While collisions in 2016 were included in the SWITRS dataset, and the total amount from that year were relatively consistent with earlier ones, less than 10% of these occurred on highways (compared to ~40-50% in previous years). After looking into this further, it seems these values were still ‘preliminary’, as they are not finalized until an official report is released. On the other end, AADT reports with GIS information were not available prior to 2010.
1.2 Feature Engineering
To begin comparing segments, I needed to determine the number of collisions occurring on each one, particularly for some specific length of time. While it would be useful to examine this for short timescales, I eventually decided the best approach for this project was using the entire year (see Future Work for more details). Now, in addition, the recorded number of collisions on a segment is likely also correlated with its driving distance. This meant I needed to construct both Total Accidents and Postmile Distance.
Total Accidents
To count the collisions for each segment, I assigned each report from the SWITRS data to its corresponding location from the AADT data. This was done by filtering the segments to those matching the Route / County group of the collision and matching its Postmile code to the segment with the Postmile closest to it from below.

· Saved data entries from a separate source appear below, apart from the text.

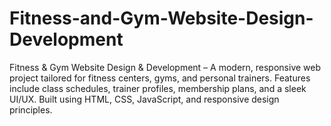 # Fitness-and-Gym-Website-Design-Development
Fitness &amp; Gym Website Design &amp; Development – A modern, responsive web project tailored for fitness centers, gyms, and personal trainers. Features include class schedules, trainer profiles, membership plans, and a sleek UI/UX. Built using HTML, CSS, JavaScript, and responsive design principles.
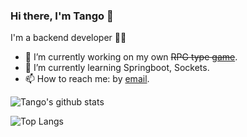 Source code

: ### Hi there, I'm Tango 👋



I'm a backend developer 👨‍💻
- 🔭 I’m currently working on my own ~~RPG type [game](https://github.com/TangoBeee/age-of-empire-4-rpg)~~.
- 🌱 I’m currently learning Springboot, Sockets.
- 📫 How to reach me: by [email](mailto:querytango@gmail.com).

![Tango's github stats](https://github-readme-stats.vercel.app/api?username=TangoBeee&count_private=true&show_icons=true&theme=dracula&hide=issues)

![Top Langs](https://github-readme-stats.vercel.app/api/top-langs/?username=TangoBeee&layout=compact&show_icons=true&theme=dracula&hide=issues&card_width=445&exclude_repo=Coursera_Machine_Learning,ProjectEuler)

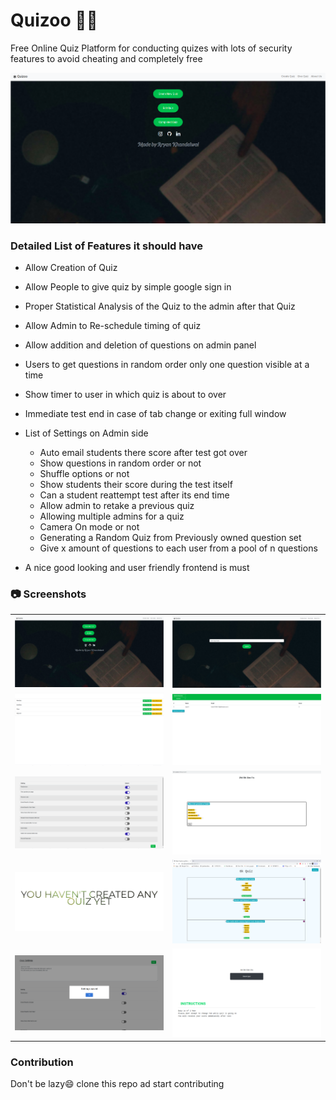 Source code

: # Quizoo :green_book::closed_book:
Free Online Quiz Platform for conducting quizes with lots of security features to avoid cheating and completely free   

<img src="ReadmeAssets/1.png">
</img>    
      

### Detailed List of Features it should have 
* Allow Creation of Quiz
* Allow People to give quiz by simple google sign in
* Proper Statistical Analysis of the Quiz to the admin after that Quiz
* Allow Admin to Re-schedule timing of quiz
* Allow addition and deletion of questions on admin panel
* Users to get questions in random order only one question visible at a time
* Show timer to user in which quiz is about to over
* Immediate test end in case of tab change or exiting full window
* List of Settings on Admin side
  * Auto email students there score after test got over
  * Show questions in random order or not
  * Shuffle options or not
  * Show students their score during the test itself
  * Can a student reattempt test after its end time
  * Allow admin to retake a previous quiz
  * Allowing multiple admins for a quiz
  * Camera On mode or not
  * Generating a Random Quiz from Previously owned question set 
  * Give x amount of questions to each user from a pool of n questions

 * A nice good looking and user friendly frontend is must
 
### :camera: Screenshots
<table>
<tr>
<td>
<kbd>
<img src="ReadmeAssets/1.png">
</kbd>
</td>
<td>
<kbd>
<img src="ReadmeAssets/2.png">
</kbd>
</td>
</tr>
<tr>
<td>
<kbd>
<img src="ReadmeAssets/3.png">
</kbd>
</td>
<td>
<kbd>
<img src="ReadmeAssets/4.png">
</kbd>
</td>
</tr>
<tr>
<td>
<kbd>
<img src="ReadmeAssets/5.png">
</kbd>
</td>
<td>
<kbd>
<img src="ReadmeAssets/6.png">
</kbd>
</td>
</tr>
<tr>
<td>
<kbd>
<img src="ReadmeAssets/7.png">
</kbd>
</td>
<td>
<kbd>
<img src="ReadmeAssets/8.png">
</kbd>
</td>
</tr>
<tr>
<td>
<kbd>
<img src="ReadmeAssets/9.png">
</kbd>
</td>
<td>
<kbd>
<img src="ReadmeAssets/10.png">
</kbd>
</td>
</tr>
</table>


### Contribution
Don't be lazy:smile: clone this repo ad start contributing

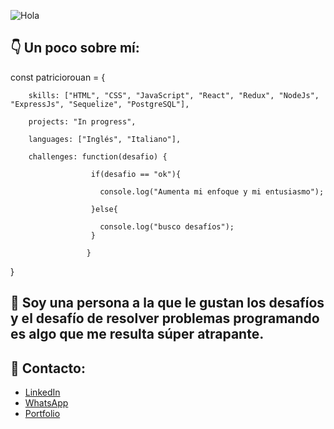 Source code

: 
![Hola](https://user-images.githubusercontent.com/98271875/170594978-844b3aa9-3085-449e-a9f4-ba24b9fbf416.gif)

##  👇 Un poco sobre mí: 
const patriciorouan = {

        skills: ["HTML", "CSS", "JavaScript", "React", "Redux", "NodeJs", "ExpressJs", "Sequelize", "PostgreSQL"],
        
        projects: "In progress",
        
        languages: ["Inglés", "Italiano"],
        
        challenges: function(desafio) {
        
                      if(desafio == "ok"){
                      
                        console.log("Aumenta mi enfoque y mi entusiasmo");
                        
                      }else{
                      
                        console.log("busco desafíos");
                      }
                      
                     }
                     

 }

## 🚀 Soy una persona a la que le gustan los desafíos y el desafío de resolver problemas programando es algo que me resulta súper atrapante. 

##  📲 Contacto: 
- [LinkedIn](https://www.linkedin.com/in/patricio-rouan-460258227/)
- [WhatsApp](https://api.whatsapp.com/send?phone=541133872411)
- [Portfolio](https://patriciorouan.github.io/Portfolio/)


<!--
**Patriciorouan/patriciorouan** is a ✨ _special_ ✨ repository because its `README.md` (this file) appears on your GitHub profile.

Here are some ideas to get you started:

- 🔭 I’m currently working on ...
- 🌱 I’m currently learning ...
- 👯 I’m looking to collaborate on ...
- 🤔 I’m looking for help with ...
- 💬 Ask me about ...
- 📫 How to reach me: ...
- 😄 Pronouns: ...
- ⚡ Fun fact: ...
-->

The labeling used the index from the AADT dataset, or a value of -1 if no suitable match was found. After processing the entire collisions dataset, counting the number in each segment was simply totaling the number of matching entries.
Postmile Distance
To find the distance, I assigned the next largest Postmile value in each segment’s Route / County group as its Postmile Boundary (with a value of 1000 as a proxy for each endpoint). Subtracting the starting Postmile from this value gives the Postmile Distance for each segment. For the endpoints (since 1000 would not give proper results for this calculation), I instead used the average distance of the segments in its corresponding Route / County group. Segments are generally similar in distance to their neighbors, so this value is at least a reasonable approximation.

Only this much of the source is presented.